In case you missed it, The Washington Post recently published a scorching investigative report on Brius Healthcare, which, with 80 nursing homes in California, including four in Humboldt County, is the state's largest for-profit nursing home operator.
The story details how Brius received more than $800 million in Medicare and Medicaid funding in 2018 to care for residents at its 80 homes and spent more than 70 percent of it paying "so-called related parties — companies they or their family members partially or wholly own" in a scheme to increase profits. The Post's analysis found that Brius homes pay about "40 percent more per bed on average to related parties than other for-profit nursing homes in California." While the Post notes it is "impossible to determine profits or losses" from any of these privately held related companies from the public record, tax returns "offer a glimpse."
The Post's investigation found that in 2013 alone, Shlomo Rechnitz, Brius' owner, and his wife reported income of at least $31 million from four of these related companies that regularly provide services to Brius' nursing homes. In 2018 alone, the Post reports, Brius paid more than $100 million to dozens of related companies "for everything from medical supplies to rent."
The article points to a local example:
"In the Eureka area in Northern California, a company managed by Rechnitz in 2011 leased five nursing homes, agreeing to pay the property owner a total of $3 million in rent per year, state records show.
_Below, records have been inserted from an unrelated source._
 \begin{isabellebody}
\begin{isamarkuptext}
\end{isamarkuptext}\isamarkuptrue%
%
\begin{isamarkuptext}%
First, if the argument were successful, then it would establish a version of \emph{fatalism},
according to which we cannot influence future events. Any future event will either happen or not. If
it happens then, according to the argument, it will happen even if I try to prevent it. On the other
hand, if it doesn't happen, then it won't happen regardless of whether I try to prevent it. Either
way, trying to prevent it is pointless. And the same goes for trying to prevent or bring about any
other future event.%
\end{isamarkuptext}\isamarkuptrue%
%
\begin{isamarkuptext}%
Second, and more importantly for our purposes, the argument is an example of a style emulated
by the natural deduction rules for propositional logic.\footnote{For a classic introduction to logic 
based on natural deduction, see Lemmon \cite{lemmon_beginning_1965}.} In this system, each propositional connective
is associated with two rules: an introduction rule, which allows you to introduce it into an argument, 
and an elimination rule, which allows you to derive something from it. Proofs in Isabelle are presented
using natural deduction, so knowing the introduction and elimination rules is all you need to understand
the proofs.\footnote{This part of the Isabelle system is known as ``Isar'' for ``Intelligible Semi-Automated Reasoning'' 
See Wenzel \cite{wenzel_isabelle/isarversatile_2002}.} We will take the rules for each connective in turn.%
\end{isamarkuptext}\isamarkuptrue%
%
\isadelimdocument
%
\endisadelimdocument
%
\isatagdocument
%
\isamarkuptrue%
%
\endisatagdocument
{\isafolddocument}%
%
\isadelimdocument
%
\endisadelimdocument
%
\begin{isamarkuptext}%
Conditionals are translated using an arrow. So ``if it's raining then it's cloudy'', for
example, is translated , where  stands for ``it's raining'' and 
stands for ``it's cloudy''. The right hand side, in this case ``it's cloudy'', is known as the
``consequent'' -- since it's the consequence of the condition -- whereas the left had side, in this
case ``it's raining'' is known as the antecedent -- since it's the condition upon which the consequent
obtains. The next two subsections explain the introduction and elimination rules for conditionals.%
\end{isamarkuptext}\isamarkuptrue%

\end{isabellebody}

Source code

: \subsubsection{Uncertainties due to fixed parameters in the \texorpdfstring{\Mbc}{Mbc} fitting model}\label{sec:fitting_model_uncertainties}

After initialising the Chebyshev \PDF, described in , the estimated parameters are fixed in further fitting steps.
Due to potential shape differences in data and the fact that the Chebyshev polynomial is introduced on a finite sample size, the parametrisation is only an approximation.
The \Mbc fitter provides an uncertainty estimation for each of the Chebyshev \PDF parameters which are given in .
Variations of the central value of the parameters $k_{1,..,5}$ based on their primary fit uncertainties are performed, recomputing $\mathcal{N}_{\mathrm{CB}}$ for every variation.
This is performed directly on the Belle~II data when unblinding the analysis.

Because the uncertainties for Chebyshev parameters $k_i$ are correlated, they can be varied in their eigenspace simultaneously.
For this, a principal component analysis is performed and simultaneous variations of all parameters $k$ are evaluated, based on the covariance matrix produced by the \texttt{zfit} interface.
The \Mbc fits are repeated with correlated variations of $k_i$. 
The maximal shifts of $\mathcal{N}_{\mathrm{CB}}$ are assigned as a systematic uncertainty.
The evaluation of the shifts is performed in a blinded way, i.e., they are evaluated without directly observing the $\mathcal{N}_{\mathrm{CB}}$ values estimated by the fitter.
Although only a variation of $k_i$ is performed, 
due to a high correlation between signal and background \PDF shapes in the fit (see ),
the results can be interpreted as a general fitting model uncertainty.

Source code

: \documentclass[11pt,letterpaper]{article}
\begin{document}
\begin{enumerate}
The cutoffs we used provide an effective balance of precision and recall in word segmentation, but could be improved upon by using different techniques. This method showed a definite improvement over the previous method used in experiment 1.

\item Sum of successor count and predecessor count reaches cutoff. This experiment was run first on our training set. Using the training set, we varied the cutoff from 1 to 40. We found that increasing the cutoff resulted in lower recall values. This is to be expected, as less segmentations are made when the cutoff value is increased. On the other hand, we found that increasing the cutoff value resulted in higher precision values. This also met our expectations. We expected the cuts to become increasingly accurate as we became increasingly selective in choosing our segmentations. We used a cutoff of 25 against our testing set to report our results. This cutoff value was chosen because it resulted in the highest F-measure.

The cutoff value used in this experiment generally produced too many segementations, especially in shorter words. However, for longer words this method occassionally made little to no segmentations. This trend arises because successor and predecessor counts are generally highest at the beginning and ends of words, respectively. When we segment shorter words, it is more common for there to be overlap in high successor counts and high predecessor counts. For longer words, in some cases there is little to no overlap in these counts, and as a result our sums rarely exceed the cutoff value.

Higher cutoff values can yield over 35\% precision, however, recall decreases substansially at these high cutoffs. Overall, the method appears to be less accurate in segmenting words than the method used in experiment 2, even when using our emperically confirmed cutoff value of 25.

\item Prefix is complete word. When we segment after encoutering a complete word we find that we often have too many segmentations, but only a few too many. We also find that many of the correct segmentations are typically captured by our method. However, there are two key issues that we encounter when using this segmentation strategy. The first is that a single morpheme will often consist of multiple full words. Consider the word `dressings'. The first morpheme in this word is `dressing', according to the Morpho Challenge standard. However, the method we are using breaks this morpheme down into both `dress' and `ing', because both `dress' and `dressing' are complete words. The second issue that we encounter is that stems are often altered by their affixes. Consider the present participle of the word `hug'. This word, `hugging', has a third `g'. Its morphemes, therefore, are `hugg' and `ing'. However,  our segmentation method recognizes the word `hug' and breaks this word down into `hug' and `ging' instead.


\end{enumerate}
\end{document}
Rechnitz's company then subleased the buildings to the nursing homes for $3.5 million — hundreds of thousands of dollars more than his company was paying the property owner, records show."
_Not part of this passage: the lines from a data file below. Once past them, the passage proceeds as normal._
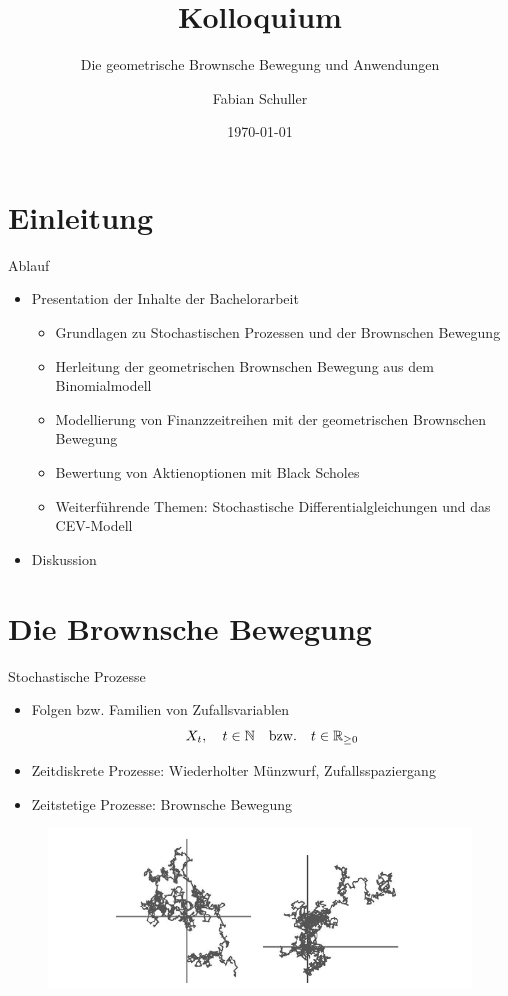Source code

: \documentclass{beamer}
\title[Kolloquium]{Kolloquium}
\subtitle[Die geometrische Brownsche Bewegung und Anwendungen]{Die geometrische Brownsche Bewegung und Anwendungen}
\author{Fabian Schuller}
\date{\today}
\begin{document}
\section{Einleitung}

\begin{frame}
  \titlepage
\end{frame}

\begin{frame}{Ablauf}
  \begin{itemize}
    \item Presentation der Inhalte der Bachelorarbeit
    \begin{itemize}
      \item Grundlagen zu Stochastischen Prozessen und der Brownschen Bewegung
      \item Herleitung der geometrischen Brownschen Bewegung aus dem Binomialmodell
      \item Modellierung von Finanzzeitreihen mit der geometrischen Brownschen Bewegung
      \item Bewertung von Aktienoptionen mit Black Scholes
      \item Weiterführende Themen: Stochastische Differentialgleichungen und das CEV-Modell
    \end{itemize}
    \item Diskussion
  \end{itemize}
\end{frame}

\section{Die Brownsche Bewegung}

\begin{frame}{Stochastische Prozesse}
    \begin{itemize}
      \item Folgen bzw. Familien von Zufallsvariablen $$X_t,\quad t \in \Bbb N \quad \mathrm{ bzw. } \quad  t \in \Bbb R_{\ge 0}$$
      \item Zeitdiskrete Prozesse: Wiederholter Münzwurf, Zufallsspaziergang
      \item Zeitstetige Prozesse: Brownsche Bewegung
    \end{itemize}
    \begin{figure}
      \centering
      \includegraphics[width=1\textwidth]{images/bb_2d.png}
    \end{figure}
\end{frame}
\end{document}
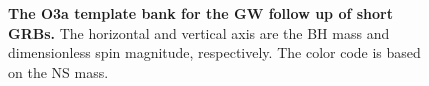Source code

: \documentclass[binding=0.6cm, LaM]{sapthesis}
\begin{document}
        \begin{figure}[t]
          \noindent
          \label{banktest}
          \centering
          \caption{{\bf The O3a template bank for the GW follow up of short GRBs.} The horizontal and vertical axis are the BH mass and dimensionless spin magnitude, respectively.  The color code is based on the NS mass.}
          \label{fig:banktest}
        \end{figure}
\end{document}
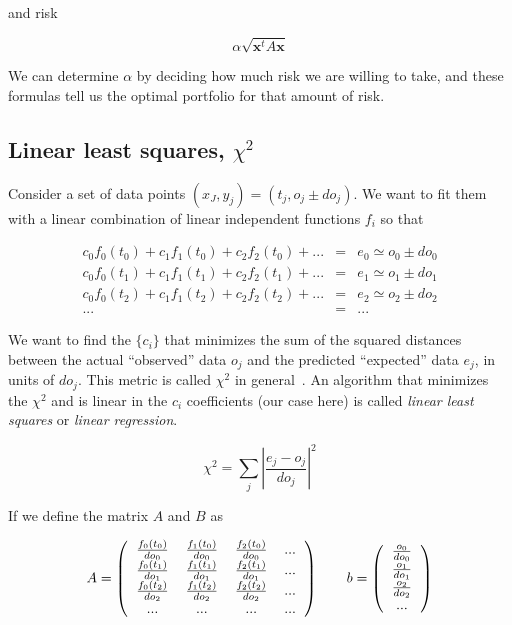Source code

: \documentclass[justified, sixbynine]{tufte-book}
\theoremstyle{plain}%
\newtheorem * {corollary}{Corollary}
\theoremstyle{definition}
\theoremstyle{remark}
\newtheorem * {remark}{Remark}
\newtheorem * {note}{Note}
\begin{document}
\begin{fullwidth}
and risk

\begin{equation}
\alpha \sqrt{\mathbf{x}^t A \mathbf{x}}
\end{equation}

We can determine $\alpha$ by deciding how much risk we are willing to take, and these formulas tell us the optimal portfolio for that amount of risk.

\goodbreak\subsection{Linear least squares, $\chi^2$}


Consider a set of data points $(x_J, y_j) = (t_j, o_j \pm do_j)$. We want to fit them with a linear combination of linear independent functions $f_i$ so that

\begin{eqnarray}
c_0 f_0(t_0) + c_1 f_1(t_0) + c_2 f_2(t_0) +  ... & = & e_0 \simeq o_0 \pm do_0\\
c_0 f_0(t_1) + c_1 f_1(t_1) + c_2 f_2(t_1) +  ... & = & e_1 \simeq o_1 \pm do_1\\
c_0 f_0(t_2) + c_1 f_1(t_2) + c_2 f_2(t_2) +  ... & = & e_2 \simeq o_2 \pm do_2\\
... &=& ...
\end{eqnarray}

We want to find the $\{c_i\}$ that minimizes the sum of the squared distances between the actual ``observed'' data $o_j$ and the predicted ``expected'' data $e_j$, in units of $do_j$. This metric is called $\chi^2$ in general~\cite{chi2}. An algorithm that minimizes the $\chi^2$  and is linear in the $c_i$ coefficients (our case here) is called {\it linear least squares} or {\it linear regression}.

\begin{equation}
\chi^2 = \sum_j \left|\frac{e_j - o_j}{do_j}\right|^2
\end{equation}

If we define the matrix $A$ and $B$ as

\begin{equation}
A=\left(
\begin{tabular}{cccc}
$\frac{f_0(t_0)}{do_0}$ & $\frac{f_1(t_0)}{do_0}$ & $\frac{f_2(t_0)}{do_0}$ &...\\
$\frac{f_0(t_1)}{do_1}$ & $\frac{f_1(t_1)}{do_1}$ & $\frac{f_2(t_1)}{do_1}$ &...\\
$\frac{f_0(t_2)}{do_2}$ & $\frac{f_1(t_2)}{do_2}$ & $\frac{f_2(t_2)}{do_2}$ &...\\
...& ...& ... & ...
\end{tabular}
\right) \qquad b =
\left(
\begin{tabular}{c}
$\frac{o_0}{do_0}$ \\
$\frac{o_1}{do_1}$ \\
$\frac{o_2}{do_2}$ \\
...
\end{tabular}
\right)
\end{equation}


\end{fullwidth}
\end{document}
Some of the Post's exhaustive bombshell report should come as no surprise to regular Journal readers, as it echoes the findings of years of award-winning local reporting on Brius' Humboldt County properties. (Huge hat tip to former Journal staff writer Linda Stansberry, whose pieces "The Shut Out," which detailed Brius' efforts to refuse to accept new patients as a leverage point in reimbursement negotiations, and "The Case of the Missing $5 Million," which exposed Rechnitz's profiting from related-party transactions while complaining his local companies were operating at a deficit, which won back to back Best Investigative Reporting awards from the California Newspaper Publisher's Association in 2016 and 2017. (Stansberry's subsequent "Bluffing" explored Rechnitz's "high-stakes gamble with patient lives" and California's inability to provide effective oversight.)
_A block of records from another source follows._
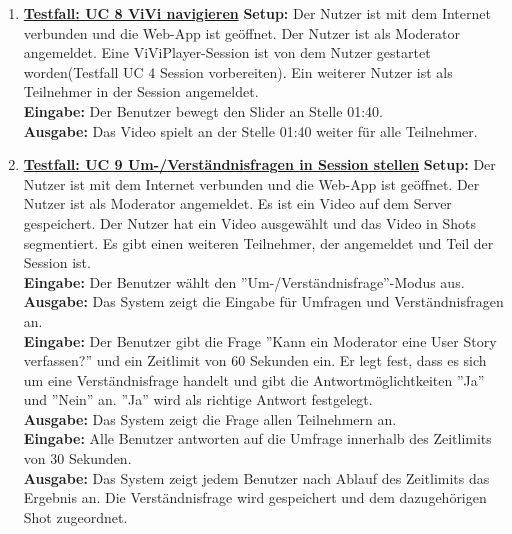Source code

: \begin{enumerate}
	\item \underline{\textbf{Testfall: UC 8 ViVi navigieren}} \linebreak
	\textbf{Setup:} Der Nutzer ist mit dem Internet verbunden und die Web-App ist geöffnet. Der Nutzer ist als Moderator angemeldet. Eine ViViPlayer-Session ist von dem Nutzer gestartet worden(Testfall UC 4 Session vorbereiten). Ein weiterer Nutzer ist als Teilnehmer in der Session angemeldet. \\
	\textbf{Eingabe:} Der Benutzer bewegt den Slider an Stelle 01:40. \\
	\textbf{Ausgabe:} Das Video spielt an der Stelle 01:40 weiter für alle Teilnehmer.\\
	
	\item \underline{\textbf{Testfall: UC 9 Um-/Verständnisfragen in Session stellen}} \linebreak
	\textbf{Setup:} Der Nutzer ist mit dem Internet verbunden und die Web-App ist geöffnet. Der Nutzer ist als Moderator angemeldet. Es ist ein Video auf dem Server gespeichert. Der Nutzer hat ein Video ausgewählt und das Video in Shots segmentiert. Es gibt einen weiteren Teilnehmer, der angemeldet und Teil der Session ist.\\
	\textbf{Eingabe:} Der Benutzer wählt den ''Um-/Verständnisfrage''-Modus aus. \\
	\textbf{Ausgabe:} Das System zeigt die Eingabe für Umfragen und Verständnisfragen an.\\ 
	\textbf{Eingabe:} Der Benutzer gibt die Frage ''Kann ein Moderator eine User Story verfassen?'' und ein Zeitlimit von 60 Sekunden ein. Er legt fest, dass es sich um eine Verständnisfrage handelt und gibt die Antwortmöglichtkeiten ''Ja'' und ''Nein'' an. ''Ja'' wird als richtige Antwort festgelegt.\\
	\textbf{Ausgabe:} Das System zeigt die Frage allen Teilnehmern an.\\ 
	\textbf{Eingabe:} Alle Benutzer antworten auf die Umfrage innerhalb des Zeitlimits von 30 Sekunden.\\
	\textbf{Ausgabe:} Das System zeigt jedem Benutzer nach Ablauf des Zeitlimits das Ergebnis an. Die Verständnisfrage wird gespeichert und dem dazugehörigen Shot zugeordnet.\\
	

\end{enumerate}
Brius Healthcare owns Granada Rehabilitation and Wellness, Seaview Rehabilitation and Wellness, Eureka Rehabilitation and Wellness and Fortuna Rehabilitation and Wellness, holding a virtual monopoly on skilled nursing facilities in Humboldt County.
The Post's story also features comments from Michael Wasserman, a geriatrician who served as CEO of a company that provides administrative services for Brius' homes and defended the quality of the company's local patient care in a 2018 interview with Stansberry early in his 18-month tenure with the company.
Wasserman told the Post he ultimately quit because he had "little control over the quality of patient care." In March, as COVID-19 began to spread through the U.S., according to the Post, "Wasserman reached out to the California Department of Public Health with a stark warning: 'I ran a billion-dollar nursing home chain that presently is scaring the daylights out of me.'" The article states that Wasserman then offered a list of Brius homes he was particularly worried about.
It's unclear if any local facilities were on Wasserman's list of concerns, but Granada Rehabilitation and Wellness in Eureka has seen a large and deadly COVID-19 outbreak that at last official tally had infected 99 residents and staff members, and claiming the lives of a dozen residents. Local health officials have said Granada's staff did all it could to prevent the virus — which has decimated nursing homes and long-term care facilities throughout the country — from entering the facility and, when it did, to contain the outbreak.